Es probable que dentro de algunos años asistamos a otro proceso judicial en el que el Estado no esté en la acusación, sino en la posición de demandado, ante el Tribunal Europeo de Derechos Humanos. La perspectiva será inversa: la cuestión, entonces, no será si los acusados transgredieron límites infranqueables hasta constituir delitos, sino si el Estado, al defender la unidad territorial y el orden constitucional, transgredió los límites de la represión penal hasta el punto de vulnerar los derechos humanos de los políticos acusados.
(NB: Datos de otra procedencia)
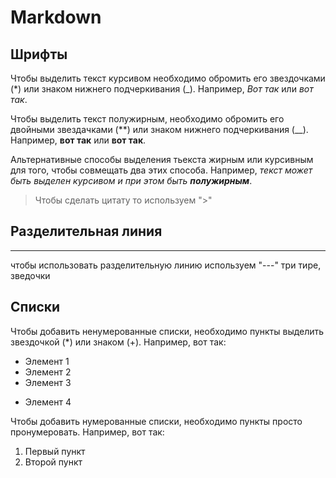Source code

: # Markdown

## Шрифты

Чтобы выделить текст курсивом необходимо обромить его звездочками (*) или знаком нижнего подчеркивания (_). Например, *Вот так* или _вот так_.

Чтобы выделить текст полужирным, необходимо обромить его двойными звездачками (**) или знаком нижнего подчеркивания (__). Например, **вот так** или __вот так__.

Альтернативные способы выделения тьекста жирным или курсивным для того, чтобы совмещать два этих способа. Например, _текст может быть выделен курсивом и при этом быть **полужирным**_. 

> Чтобы сделать цитату то используем ">"

## Разделительная линия 

--- 
чтобы использовать разделительную линию используем "---" три тире, зведочки 

## Списки 

Чтобы добавить ненумерованные списки, необходимо пункты выделить звездочкой (*) или знаком (+). Например, вот так:
* Элемент 1
* Элемент 2
* Элемент 3
+ Элемент 4

Чтобы добавить нумерованные списки, необходимо пункты просто пронумеровать. Например, вот так:
1. Первый пункт
2. Второй пункт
De momento, vamos con el juicio, que será uno de los más importantes que se celebren en España desde la aprobación de la Constitución, tanto o más (al margen de la gravedad de las conductas que los provocaron) que el juicio a los golpistas del 23-F, el juicio por el secuestro de Segundo Marey por los GAL, el del aceite de colza desnaturalizado, el de los atentados del 11-M, los de la trama Gürtel, el de los ERE. Lo que está en juego es, por un lado -desde luego- la suerte personal de los acusados, pero también nuestro modo de ser: el prestigio de nuestras instituciones, la calidad de nuestro Derecho, la consistencia de nuestro Estado, la demarcación del terreno propio de la política, y la delimitación de ciertos derechos fundamentales (en particular, el derecho de reunión pacífica, la libertad de expresión y el derecho a un juicio justo). Será un juicio que marque época, que nos defina como Estado, que aclare hasta dónde y desde dónde llegan los derechos cuando se utilizan como instrumentos de acción política, qué nivel de resistencia y de flexibilidad tiene nuestra Constitución, cuánto de régimen tiene nuestro sistema político, y cuánto de sistema jurídico tiene nuestro régimen. Por eso, además de un juicio penal sobre unas conductas determinadas, será un autorretrato: de qué manera este país resuelve el problema de un secesionismo político militante, aunque no militar ni terrorista.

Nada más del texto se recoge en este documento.